Ideally at this point in our analysis we would explore alternative future scenarios to better understand the importance of controlling the various environmental factors discussed. Unfortunately, we are too handicapped by the lack of suitable comparative data to be able to generate convincing scenarios. Instead, we turn to recently developed scenarios which project the global DALY burden to the year 2020 to see to what degree environmental factors have been taken into account.
As noted in Section 2.2, the world's population grew from 5300 million in 1990, and is expected to reach 6100 million by the year 2000, and 7700 million by 2020. In 2020, nearly 10% of the population will be over the age of 65. Cities are developing and growing fast. At present about half of humanity lives in urban areas; this is expected to rise to almost two-thirds by 2020.
The impact of these changes alone on the relative importance of different diseases and disabilities upon the total disease burden is expected to be profound. These changes are expected to contribute to new disease patterns, whereby non-communicable diseases come to the forefront in developing countries. The decline of infectious diseases is "implicitly based on the presumption that socioeconomic development will decrease disease incidence and severity, and/or that research and development will guarantee the availability of antibiotics effective against resistant strains of major pathogens" (Murray & Lopez, 1996b). This assumption may be considered very optimistic in light of the severe constraints outlined in earlier chapters; e.g. increased waste production and pollution (Section 3.2), water scarcity (Section 3.3), land limitation (Section 3.4), and global environmental change (Section 4.9). A major commitment to socioeconomic development for the poor, incorporating environmental improvements and major investments in water, sanitation and other infrastructure is needed to achieve the assumed improvements in health.

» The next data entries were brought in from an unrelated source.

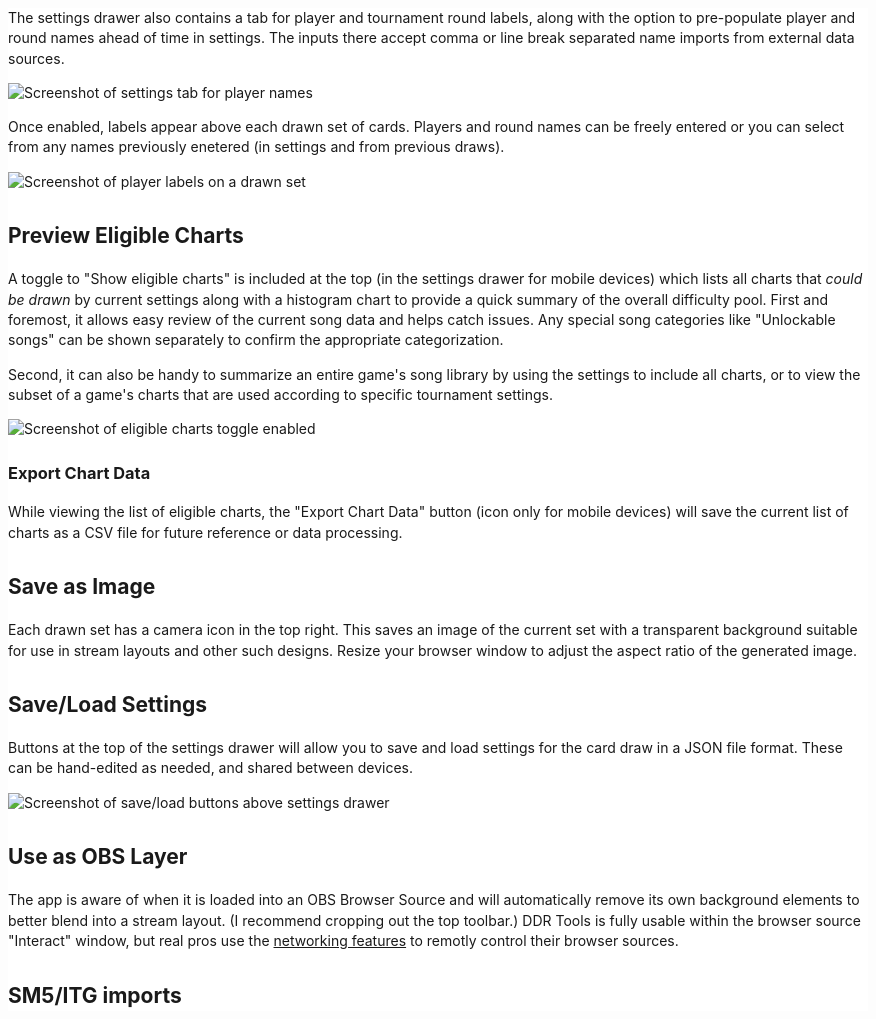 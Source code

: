 The settings drawer also contains a tab for player and tournament round labels, along with the option to pre-populate player and round names ahead of time in settings. The inputs there accept comma or line break separated name imports from external data sources.

![Screenshot of settings tab for player names](images/player-settings.png)

Once enabled, labels appear above each drawn set of cards. Players and round names can be freely entered or you can select from any names previously enetered (in settings and from previous draws).

![Screenshot of player labels on a drawn set](images/player-labels.png)

## Preview Eligible Charts

A toggle to "Show eligible charts" is included at the top (in the settings drawer for mobile devices) which lists all charts that _could be drawn_ by current settings along with a histogram chart to provide a quick summary of the overall difficulty pool. First and foremost, it allows easy review of the current song data and helps catch issues. Any special song categories like "Unlockable songs" can be shown separately to confirm the appropriate categorization.

Second, it can also be handy to summarize an entire game's song library by using the settings to include all charts, or to view the subset of a game's charts that are used according to specific tournament settings.

![Screenshot of eligible charts toggle enabled](images/eligible-charts.png)

### Export Chart Data

While viewing the list of eligible charts, the "Export Chart Data" button (icon only for mobile devices) will save the current list of charts as a CSV file for future reference or data processing.

## Save as Image

Each drawn set has a camera icon in the top right. This saves an image of the current set with a transparent background suitable for use in stream layouts and other such designs. Resize your browser window to adjust the aspect ratio of the generated image.

## Save/Load Settings

Buttons at the top of the settings drawer will allow you to save and load settings for the card draw in a JSON file format. These can be hand-edited as needed, and shared between devices.

![Screenshot of save/load buttons above settings drawer](images/save-load.png)

## Use as OBS Layer

The app is aware of when it is loaded into an OBS Browser Source and will automatically remove its own background elements to better blend into a stream layout. (I recommend cropping out the top toolbar.) DDR Tools is fully usable within the browser source "Interact" window, but real pros use the [networking features](networking.md) to remotly control their browser sources.

## SM5/ITG imports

In projecting DALYs for the year 2020, Murray and Lopez 1996b developed base-line, optimistic and pessimistic scenarios. Underlying mortality rates were derived from regression equations relating age-, sex- and cause-specific mortality rates to four determinants of mortality: income per capita, human capital (average number of years of schooling of the population), smoking intensity and time. There is a wide range of difference between the optimistic future and the pessimistic future for the infectious disease groups. Road traffic accidents (a sub-group of the injuries groups) are higher in number in the "optimistic" scenario than they are in the "pessimistic" scenario. The underlying statistical approach used in the making of these projections forces this outcome; wealth means more cars and more cars means more accidents. Similarly, where development and technology lag, incidence of infectious diseases will increase proportionately. None of these projections takes into account the nature of specific interventions that might be undertaken to reduce risks or hazards (with the exception of smoking which is built into the model directly).
While specific environmental interventions have not been factored into these scenarios, the DALY projections nevertheless provide an interesting starting point for generating alternative scenarios which do incorporate environmental factors, both in terms of the prevalence and incidence of various conditions as well as in terms of the potential for interventions to modify these factors. The potential detrimental consequences of global environmental change on human health worldwide makes it even more imperative that future scenarios take these consequences explicitly into account.